Thanks to the contributions made by a few enterprising developers in the community, we are excited to announce that a new series of difficulty calculation changes will be going live shortly. This newspost will go into the what, the who, the when and the how, so read on to find out more!
If you find yourself scratching your head when reading, consider consulting the performance points and star rating wiki articles to gain a greater understanding of the topics.
We will be covering only changes made to the osu! game mode in this post.
Deployment of these changes will as usual, take some time to fully complete. If you are interested in following the progress we recommend you bookmark this page and check back on this section, as it will be updated as forward progress is made.
An initial pass over all beatmaps to update their star ratings. During this period, new scores will potentially be calculated using the updated calculations, but won't match old scores (which are yet to be updated). There may be discrepancies in ordering and display between the game client and web site.
Estimated to take 1-2 days.
UPDATE: The schedule has been reset and moved forward due to some hotfixes being applied. See the end of this post for more details.
Starting from the user at rank #1 and working outwards, each user's total pp will be recalculated.
During this period, rank history graphs will be frozen. If a user plays, their total pp value will immediately be updated using the correct values for all past scores, but this won't match past scores' display under "Best Performance". As a result, it may seem as if you temporarily gain, lose or fluctuate in rank relative to others.
During this maintenance, the following will also occur:
Estimated to take 4 days for the majority of active users, and longer for lower ranking users. The initial run is targeting all users above 1,000 total pp, after which we will begin to start a longer running update that may run over a week or so.
Rank history graphs updates will be enabled and updated again. At this point, all users' global leaderboard ranks will be stable going forward.
This will fix scores being out of order on profiles, and in some rare cases not being displayed at all.
Estimated to take 1 day.
While the aforementioned "user total" step is aimed to cover the majority of visible scores in the "Best Performance" profile section, this is a second pass operation which aims to address all remaining scores that may have not been updated yet.
Based on the feedback from the last survey we held on scoring and performance, we have established a Performance Points Committee to help facilitate faster review and uptake of incoming changes.
This committee presently consists of StanR, emu1337, MBmasher and Apo11o. All of them are experienced and long-time contributors to the scene, and we are optimistic about where this new approach might take us.
As a reminder of the various core values in the difficulty calculation algorithm:
A new aim algorithm written by Xexxar has been added as a part of this change.

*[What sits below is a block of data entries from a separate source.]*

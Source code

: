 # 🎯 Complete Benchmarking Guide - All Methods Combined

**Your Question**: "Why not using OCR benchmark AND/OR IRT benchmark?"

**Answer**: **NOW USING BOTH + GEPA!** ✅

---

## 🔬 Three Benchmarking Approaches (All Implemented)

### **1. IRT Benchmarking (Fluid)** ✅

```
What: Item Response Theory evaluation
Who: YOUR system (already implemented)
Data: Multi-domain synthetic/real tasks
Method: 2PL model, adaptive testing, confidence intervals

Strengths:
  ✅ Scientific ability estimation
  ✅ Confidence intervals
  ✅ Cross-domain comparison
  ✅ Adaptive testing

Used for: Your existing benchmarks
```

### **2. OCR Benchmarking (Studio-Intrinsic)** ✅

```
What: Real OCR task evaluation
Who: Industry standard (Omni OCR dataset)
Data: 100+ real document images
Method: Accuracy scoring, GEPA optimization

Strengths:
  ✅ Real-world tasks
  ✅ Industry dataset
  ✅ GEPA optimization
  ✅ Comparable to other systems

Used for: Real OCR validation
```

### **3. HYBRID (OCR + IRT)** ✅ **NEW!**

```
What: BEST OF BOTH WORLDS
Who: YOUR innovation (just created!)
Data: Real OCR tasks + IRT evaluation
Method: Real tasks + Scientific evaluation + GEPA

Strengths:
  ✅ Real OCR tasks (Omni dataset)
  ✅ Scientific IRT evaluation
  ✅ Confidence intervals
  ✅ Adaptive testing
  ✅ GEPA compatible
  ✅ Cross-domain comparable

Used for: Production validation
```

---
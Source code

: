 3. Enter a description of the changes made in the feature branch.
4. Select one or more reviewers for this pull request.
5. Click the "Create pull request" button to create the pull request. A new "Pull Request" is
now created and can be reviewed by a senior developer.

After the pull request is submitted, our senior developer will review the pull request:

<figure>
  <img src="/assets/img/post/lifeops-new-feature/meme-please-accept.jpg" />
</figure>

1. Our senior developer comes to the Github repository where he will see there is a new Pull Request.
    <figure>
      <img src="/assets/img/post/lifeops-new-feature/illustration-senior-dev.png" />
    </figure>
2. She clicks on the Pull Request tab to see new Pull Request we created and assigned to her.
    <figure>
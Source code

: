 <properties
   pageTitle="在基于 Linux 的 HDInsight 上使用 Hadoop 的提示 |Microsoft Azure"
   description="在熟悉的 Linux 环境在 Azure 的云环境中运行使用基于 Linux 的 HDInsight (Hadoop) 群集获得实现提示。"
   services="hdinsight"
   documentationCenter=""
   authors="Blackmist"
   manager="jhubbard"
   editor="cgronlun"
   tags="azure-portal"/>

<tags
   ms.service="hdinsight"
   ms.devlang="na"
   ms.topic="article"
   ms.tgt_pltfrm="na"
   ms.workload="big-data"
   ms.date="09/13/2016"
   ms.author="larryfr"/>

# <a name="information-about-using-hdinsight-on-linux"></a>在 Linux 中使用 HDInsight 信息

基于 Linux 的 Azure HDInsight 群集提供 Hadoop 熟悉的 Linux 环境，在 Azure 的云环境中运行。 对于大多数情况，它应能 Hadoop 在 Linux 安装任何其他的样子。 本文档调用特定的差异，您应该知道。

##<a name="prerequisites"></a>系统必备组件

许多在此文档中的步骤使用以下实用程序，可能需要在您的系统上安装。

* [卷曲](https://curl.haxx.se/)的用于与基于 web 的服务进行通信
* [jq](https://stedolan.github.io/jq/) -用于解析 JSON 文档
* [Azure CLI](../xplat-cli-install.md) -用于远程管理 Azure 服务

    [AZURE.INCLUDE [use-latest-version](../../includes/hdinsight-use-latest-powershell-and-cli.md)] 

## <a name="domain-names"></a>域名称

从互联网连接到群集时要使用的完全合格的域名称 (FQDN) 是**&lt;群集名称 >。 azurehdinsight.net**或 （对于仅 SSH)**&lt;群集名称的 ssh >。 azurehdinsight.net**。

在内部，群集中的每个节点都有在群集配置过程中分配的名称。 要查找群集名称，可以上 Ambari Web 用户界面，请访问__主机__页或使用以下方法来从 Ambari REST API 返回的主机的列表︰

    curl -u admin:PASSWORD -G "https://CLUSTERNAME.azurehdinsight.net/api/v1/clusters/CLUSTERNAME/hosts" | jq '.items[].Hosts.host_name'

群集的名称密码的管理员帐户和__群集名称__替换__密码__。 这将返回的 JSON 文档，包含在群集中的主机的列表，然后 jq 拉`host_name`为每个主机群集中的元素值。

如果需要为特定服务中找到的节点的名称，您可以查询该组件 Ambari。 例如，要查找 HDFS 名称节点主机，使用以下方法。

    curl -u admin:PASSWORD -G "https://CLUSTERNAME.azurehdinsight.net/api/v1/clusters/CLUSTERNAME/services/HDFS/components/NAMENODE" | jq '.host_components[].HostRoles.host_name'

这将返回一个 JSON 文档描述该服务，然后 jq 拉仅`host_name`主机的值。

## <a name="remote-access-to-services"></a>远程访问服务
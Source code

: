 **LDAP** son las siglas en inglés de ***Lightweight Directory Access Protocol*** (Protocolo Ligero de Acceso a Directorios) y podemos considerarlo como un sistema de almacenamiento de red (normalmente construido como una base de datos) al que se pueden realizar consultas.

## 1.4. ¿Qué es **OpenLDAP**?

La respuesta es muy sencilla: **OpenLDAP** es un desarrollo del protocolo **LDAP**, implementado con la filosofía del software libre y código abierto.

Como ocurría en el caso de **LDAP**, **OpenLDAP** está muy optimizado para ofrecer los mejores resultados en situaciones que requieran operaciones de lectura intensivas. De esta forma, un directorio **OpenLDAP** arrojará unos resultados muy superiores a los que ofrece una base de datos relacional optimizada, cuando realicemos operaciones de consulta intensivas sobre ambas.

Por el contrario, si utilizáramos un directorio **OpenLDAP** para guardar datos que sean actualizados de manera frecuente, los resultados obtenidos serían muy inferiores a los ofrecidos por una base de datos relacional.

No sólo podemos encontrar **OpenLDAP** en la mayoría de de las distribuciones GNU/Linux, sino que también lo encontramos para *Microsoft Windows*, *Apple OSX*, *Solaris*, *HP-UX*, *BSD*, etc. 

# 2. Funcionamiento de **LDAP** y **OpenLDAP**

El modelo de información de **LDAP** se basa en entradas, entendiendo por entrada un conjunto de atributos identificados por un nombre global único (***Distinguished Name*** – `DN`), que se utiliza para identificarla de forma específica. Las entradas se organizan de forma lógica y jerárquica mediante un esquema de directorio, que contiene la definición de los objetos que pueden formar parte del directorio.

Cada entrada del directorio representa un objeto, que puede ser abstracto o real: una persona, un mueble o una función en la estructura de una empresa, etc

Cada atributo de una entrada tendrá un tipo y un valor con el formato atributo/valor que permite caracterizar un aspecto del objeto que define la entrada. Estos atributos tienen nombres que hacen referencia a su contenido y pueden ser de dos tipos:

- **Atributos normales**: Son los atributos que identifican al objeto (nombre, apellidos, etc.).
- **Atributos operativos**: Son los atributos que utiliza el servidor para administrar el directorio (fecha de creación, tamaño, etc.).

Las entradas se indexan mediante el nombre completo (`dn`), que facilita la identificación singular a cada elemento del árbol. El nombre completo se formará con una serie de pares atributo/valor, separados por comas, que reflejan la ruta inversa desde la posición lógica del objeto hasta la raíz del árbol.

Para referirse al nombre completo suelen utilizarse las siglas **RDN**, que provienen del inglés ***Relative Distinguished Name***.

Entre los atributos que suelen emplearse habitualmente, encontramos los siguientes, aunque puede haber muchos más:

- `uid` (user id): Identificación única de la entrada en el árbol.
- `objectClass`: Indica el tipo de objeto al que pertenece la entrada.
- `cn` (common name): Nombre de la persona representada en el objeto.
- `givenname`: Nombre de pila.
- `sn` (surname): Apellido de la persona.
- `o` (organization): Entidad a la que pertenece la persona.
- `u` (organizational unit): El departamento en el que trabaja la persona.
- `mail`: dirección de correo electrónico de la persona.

This new algorithm introduces not only a variety of quality-of-life enhancements to existing infrastructure, but also a series of core changes and additions to the basic factors of aim scoring. In particular, four major things have been added:
With every large-scale change, there is always a chance that new issues may emerge as a result. As players and mappers adapt to these new changes, a counter-balancing patch may be needed in response.
We intend to stay alert on these developments in the future and promptly address issues that arise in future updates. For this reason, we implore mappers and players to try leaning into these changes and have fun with them!
With a new change submitted by Xexxar, rhythm complexity will now play a more important role in determining the star rating of a map.
This change introduces an algorithmic assessment of the complexity of note patterns and will introduce a more accurate assessment for maps that feature atypical combinations of triples, doubles, quints and much more!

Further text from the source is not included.